(Dataset entries):
========================================================================
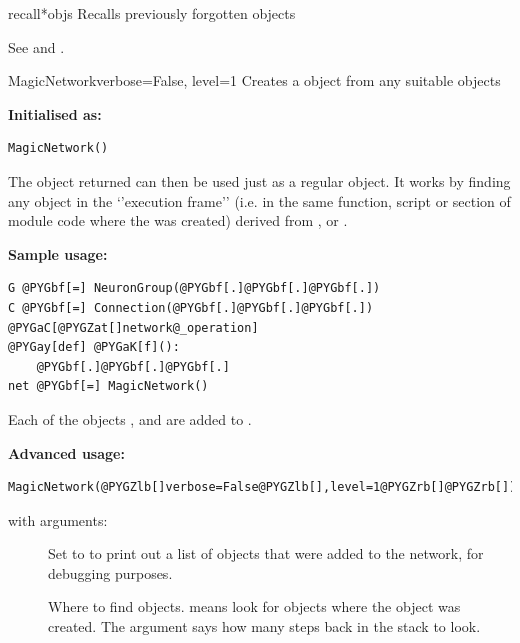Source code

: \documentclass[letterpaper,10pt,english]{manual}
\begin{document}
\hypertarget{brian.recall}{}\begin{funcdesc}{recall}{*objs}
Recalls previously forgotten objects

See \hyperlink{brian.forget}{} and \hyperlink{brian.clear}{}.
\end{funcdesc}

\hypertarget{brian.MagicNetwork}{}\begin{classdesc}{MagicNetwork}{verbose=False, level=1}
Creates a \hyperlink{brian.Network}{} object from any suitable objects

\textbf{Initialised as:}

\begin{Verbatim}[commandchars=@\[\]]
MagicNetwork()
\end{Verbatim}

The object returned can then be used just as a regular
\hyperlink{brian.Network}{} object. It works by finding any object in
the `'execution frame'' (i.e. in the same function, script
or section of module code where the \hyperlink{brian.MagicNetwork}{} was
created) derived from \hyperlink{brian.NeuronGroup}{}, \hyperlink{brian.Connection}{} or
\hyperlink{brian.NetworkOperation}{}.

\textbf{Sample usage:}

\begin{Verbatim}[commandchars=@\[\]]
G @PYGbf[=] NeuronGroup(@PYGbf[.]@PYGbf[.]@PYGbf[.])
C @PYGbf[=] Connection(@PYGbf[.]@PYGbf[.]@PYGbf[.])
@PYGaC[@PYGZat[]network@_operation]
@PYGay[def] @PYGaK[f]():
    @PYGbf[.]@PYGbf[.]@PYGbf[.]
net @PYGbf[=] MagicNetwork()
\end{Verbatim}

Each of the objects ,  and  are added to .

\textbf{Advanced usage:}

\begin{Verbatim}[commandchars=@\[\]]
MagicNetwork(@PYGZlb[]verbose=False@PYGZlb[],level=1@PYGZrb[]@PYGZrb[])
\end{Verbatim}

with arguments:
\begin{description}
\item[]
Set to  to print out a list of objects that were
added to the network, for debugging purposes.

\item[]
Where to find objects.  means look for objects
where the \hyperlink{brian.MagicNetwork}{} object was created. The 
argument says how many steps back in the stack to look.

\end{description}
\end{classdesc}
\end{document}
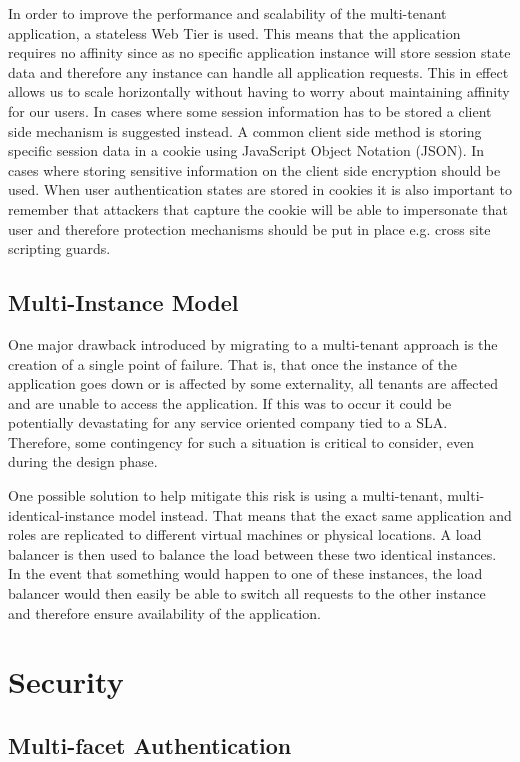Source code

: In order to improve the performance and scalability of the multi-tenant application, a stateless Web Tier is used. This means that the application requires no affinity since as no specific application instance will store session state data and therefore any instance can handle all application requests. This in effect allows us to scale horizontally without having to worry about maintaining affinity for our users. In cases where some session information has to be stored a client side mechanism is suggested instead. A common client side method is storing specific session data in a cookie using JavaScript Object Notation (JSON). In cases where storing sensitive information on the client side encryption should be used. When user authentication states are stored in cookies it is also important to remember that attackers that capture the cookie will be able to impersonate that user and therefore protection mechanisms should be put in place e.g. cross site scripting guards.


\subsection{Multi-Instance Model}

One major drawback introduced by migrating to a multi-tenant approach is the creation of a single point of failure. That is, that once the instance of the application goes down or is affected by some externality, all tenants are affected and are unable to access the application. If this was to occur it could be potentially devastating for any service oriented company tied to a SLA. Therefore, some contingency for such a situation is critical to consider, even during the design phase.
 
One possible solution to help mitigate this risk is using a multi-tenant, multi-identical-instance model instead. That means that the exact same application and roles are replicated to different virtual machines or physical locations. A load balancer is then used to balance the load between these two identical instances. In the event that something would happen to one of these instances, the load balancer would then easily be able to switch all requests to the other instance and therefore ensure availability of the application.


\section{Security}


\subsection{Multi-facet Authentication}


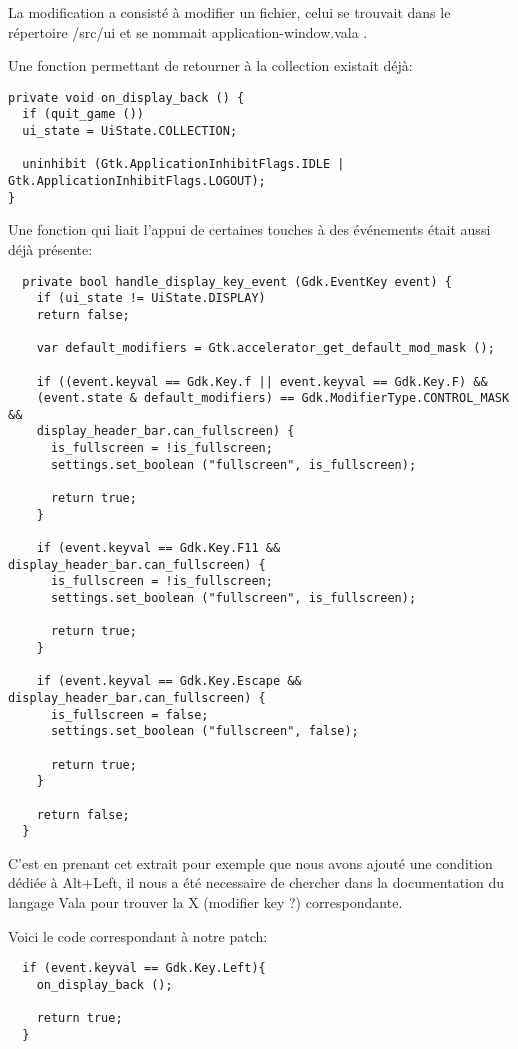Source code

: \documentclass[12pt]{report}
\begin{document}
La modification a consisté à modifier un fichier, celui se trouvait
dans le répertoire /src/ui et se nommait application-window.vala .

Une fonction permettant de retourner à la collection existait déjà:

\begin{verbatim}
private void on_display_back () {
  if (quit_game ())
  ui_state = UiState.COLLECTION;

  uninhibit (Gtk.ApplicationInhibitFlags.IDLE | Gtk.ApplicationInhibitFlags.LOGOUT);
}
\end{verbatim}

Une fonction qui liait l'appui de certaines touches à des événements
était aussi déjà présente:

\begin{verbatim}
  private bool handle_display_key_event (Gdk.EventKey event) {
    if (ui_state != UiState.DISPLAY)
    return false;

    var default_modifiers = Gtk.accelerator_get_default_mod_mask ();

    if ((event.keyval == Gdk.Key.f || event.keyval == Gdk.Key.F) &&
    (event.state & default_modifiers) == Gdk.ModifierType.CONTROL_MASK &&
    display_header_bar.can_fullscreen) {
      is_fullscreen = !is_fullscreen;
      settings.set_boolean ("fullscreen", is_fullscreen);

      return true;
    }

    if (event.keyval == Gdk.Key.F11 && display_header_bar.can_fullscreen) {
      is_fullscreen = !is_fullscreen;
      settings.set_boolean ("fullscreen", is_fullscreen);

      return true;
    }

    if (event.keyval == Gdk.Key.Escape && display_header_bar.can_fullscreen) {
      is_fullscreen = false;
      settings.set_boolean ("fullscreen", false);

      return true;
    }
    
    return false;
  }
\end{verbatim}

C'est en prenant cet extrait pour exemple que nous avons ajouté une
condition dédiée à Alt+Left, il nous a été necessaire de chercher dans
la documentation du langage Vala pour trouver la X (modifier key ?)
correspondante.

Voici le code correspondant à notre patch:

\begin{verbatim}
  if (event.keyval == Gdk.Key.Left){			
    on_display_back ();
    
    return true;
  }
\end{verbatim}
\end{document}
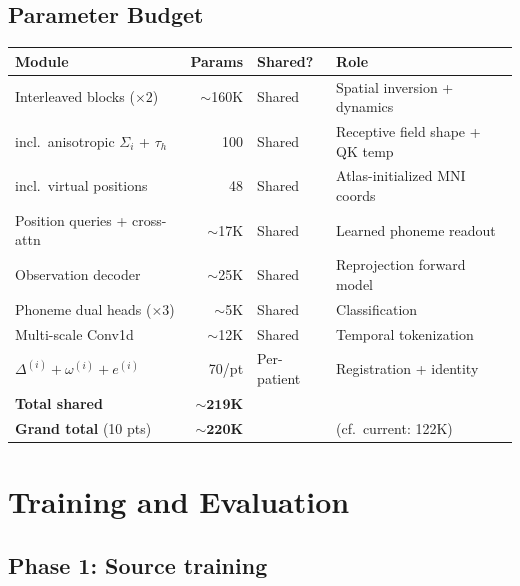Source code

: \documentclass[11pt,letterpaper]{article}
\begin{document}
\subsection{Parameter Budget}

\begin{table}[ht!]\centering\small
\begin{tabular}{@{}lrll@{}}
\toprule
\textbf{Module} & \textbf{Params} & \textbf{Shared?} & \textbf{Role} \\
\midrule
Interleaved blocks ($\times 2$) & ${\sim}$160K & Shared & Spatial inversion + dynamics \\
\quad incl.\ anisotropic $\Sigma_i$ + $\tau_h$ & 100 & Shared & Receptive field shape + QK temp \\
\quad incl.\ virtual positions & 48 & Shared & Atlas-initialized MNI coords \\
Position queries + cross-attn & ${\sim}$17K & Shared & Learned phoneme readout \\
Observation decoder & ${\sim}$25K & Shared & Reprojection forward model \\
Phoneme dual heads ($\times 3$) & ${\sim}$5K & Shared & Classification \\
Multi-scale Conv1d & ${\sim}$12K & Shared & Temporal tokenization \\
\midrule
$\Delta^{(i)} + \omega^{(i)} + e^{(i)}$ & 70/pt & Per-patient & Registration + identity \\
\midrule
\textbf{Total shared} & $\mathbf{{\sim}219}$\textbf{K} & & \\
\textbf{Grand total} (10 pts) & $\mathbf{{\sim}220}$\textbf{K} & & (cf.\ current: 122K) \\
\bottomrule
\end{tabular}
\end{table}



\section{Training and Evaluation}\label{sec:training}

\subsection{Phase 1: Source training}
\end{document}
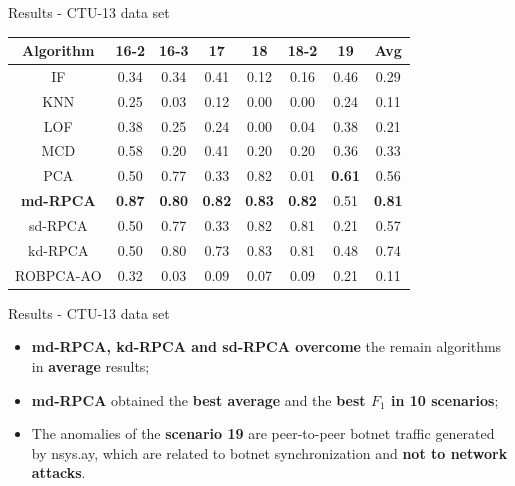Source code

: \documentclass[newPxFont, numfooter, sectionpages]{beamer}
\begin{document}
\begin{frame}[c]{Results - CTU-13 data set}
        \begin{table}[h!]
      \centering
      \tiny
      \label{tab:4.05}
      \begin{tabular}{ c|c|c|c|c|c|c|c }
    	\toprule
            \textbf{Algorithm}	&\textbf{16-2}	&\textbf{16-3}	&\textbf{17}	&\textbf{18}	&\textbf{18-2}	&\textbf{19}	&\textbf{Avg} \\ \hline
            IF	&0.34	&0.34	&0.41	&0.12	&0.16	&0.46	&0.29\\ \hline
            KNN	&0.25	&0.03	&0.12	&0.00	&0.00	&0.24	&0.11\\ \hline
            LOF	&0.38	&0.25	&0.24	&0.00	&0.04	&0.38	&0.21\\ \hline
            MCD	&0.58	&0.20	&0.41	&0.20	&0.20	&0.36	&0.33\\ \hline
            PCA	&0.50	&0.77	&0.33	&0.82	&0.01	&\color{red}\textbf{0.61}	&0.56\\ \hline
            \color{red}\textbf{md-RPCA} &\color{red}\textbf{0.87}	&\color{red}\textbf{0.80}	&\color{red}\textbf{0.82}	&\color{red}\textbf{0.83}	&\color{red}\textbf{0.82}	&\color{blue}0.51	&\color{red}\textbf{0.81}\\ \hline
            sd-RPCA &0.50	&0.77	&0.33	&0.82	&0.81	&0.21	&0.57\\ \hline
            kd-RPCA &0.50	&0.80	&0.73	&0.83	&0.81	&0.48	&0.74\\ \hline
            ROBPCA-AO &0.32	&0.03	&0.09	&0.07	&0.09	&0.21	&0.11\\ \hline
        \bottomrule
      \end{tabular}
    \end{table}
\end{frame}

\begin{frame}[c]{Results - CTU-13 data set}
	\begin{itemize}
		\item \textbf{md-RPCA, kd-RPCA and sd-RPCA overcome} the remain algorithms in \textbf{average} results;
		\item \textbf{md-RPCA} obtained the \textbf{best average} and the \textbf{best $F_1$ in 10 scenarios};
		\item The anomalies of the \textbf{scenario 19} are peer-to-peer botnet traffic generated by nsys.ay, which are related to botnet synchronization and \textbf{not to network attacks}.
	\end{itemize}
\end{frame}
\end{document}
========================================================================
Both the first line of the records above and the line containing "any object in" belong in the copy; please return them and every line between, exactly, minus the pictures.

(Your solution):
Source code

: \documentclass[letterpaper,10pt,english]{manual}
\begin{document}
\hypertarget{brian.recall}{}\begin{funcdesc}{recall}{*objs}
Recalls previously forgotten objects

See \hyperlink{brian.forget}{} and \hyperlink{brian.clear}{}.
\end{funcdesc}

\hypertarget{brian.MagicNetwork}{}\begin{classdesc}{MagicNetwork}{verbose=False, level=1}
Creates a \hyperlink{brian.Network}{} object from any suitable objects

\textbf{Initialised as:}

\begin{Verbatim}[commandchars=@\[\]]
MagicNetwork()
\end{Verbatim}

The object returned can then be used just as a regular
\hyperlink{brian.Network}{} object. It works by finding any object in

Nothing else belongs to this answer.